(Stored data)
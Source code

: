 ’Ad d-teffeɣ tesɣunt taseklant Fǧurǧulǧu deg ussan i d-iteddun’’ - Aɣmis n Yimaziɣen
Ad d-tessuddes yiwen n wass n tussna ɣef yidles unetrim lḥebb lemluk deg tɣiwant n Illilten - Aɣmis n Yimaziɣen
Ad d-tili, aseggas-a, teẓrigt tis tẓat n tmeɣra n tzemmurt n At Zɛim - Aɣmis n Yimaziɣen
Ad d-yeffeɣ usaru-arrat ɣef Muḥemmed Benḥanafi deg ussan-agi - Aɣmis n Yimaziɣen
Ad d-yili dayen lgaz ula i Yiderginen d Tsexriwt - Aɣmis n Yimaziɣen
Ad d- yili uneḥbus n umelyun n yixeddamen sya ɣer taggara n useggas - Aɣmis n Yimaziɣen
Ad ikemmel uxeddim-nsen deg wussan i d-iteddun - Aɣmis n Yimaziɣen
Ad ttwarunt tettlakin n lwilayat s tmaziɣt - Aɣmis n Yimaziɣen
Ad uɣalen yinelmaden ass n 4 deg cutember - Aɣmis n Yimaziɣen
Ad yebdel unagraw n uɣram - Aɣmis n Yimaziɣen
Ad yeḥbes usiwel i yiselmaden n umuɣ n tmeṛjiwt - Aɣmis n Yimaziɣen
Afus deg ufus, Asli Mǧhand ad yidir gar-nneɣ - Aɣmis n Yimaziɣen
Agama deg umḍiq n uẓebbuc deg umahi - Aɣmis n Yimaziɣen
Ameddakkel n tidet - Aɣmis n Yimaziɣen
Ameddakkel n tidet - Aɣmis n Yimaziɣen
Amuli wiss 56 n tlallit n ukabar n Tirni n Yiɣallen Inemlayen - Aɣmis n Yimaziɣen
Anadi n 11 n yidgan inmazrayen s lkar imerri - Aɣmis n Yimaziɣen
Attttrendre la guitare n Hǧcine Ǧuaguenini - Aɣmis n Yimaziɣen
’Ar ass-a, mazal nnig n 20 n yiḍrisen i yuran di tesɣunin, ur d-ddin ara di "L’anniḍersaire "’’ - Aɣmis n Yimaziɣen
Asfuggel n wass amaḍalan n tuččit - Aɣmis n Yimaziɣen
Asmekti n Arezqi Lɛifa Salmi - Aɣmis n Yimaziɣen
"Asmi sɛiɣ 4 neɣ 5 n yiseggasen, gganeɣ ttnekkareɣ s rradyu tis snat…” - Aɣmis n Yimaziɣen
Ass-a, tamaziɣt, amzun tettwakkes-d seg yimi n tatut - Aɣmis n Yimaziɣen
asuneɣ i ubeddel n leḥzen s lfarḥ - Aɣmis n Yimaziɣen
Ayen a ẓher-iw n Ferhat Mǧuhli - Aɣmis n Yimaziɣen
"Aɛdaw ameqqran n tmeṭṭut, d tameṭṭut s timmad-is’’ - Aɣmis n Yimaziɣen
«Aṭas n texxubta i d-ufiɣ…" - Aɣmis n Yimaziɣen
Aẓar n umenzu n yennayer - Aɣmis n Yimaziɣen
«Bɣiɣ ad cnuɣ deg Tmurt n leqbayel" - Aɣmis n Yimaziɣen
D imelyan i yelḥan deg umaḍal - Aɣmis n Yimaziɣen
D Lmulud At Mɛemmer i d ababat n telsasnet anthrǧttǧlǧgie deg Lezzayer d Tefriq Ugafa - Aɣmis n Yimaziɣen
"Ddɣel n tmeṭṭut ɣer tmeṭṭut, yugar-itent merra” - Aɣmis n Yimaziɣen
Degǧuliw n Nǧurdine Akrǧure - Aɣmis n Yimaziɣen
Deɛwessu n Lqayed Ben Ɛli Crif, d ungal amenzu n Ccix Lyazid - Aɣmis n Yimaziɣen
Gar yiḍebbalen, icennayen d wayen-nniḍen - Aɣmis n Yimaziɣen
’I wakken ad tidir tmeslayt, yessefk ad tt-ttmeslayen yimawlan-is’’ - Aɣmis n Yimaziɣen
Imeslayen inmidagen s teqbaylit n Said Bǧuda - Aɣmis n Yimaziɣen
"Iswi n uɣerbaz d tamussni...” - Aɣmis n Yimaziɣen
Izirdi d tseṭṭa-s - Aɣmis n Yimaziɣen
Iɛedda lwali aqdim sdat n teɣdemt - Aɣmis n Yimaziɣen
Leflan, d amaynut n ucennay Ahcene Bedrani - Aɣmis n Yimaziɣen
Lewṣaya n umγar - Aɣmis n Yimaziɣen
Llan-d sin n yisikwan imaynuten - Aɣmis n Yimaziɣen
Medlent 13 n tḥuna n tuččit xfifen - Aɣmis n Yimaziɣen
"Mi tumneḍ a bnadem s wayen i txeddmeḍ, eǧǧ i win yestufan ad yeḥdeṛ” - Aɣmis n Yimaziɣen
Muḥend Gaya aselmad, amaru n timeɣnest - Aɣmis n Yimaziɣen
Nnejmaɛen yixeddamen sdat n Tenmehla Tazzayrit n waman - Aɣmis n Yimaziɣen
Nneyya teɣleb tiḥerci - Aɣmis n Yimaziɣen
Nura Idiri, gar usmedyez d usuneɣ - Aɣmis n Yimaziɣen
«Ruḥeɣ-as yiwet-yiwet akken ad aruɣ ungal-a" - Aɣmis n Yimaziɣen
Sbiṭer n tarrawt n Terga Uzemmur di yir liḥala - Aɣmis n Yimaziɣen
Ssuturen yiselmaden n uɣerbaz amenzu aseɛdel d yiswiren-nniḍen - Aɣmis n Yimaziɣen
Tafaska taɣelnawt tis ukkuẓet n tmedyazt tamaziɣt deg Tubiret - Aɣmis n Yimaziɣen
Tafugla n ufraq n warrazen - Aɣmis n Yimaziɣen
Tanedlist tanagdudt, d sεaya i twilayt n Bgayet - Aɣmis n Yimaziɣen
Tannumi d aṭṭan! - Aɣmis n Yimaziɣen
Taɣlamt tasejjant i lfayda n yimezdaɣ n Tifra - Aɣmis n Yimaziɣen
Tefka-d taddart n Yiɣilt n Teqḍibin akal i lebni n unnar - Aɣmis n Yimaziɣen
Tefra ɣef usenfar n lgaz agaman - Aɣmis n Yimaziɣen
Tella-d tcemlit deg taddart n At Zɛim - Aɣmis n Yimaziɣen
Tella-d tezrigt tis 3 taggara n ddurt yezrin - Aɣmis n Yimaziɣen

Task requirements: How many lines of the entries hold the word "uɣerbaz"? Respond with the number alone.

Result below: 2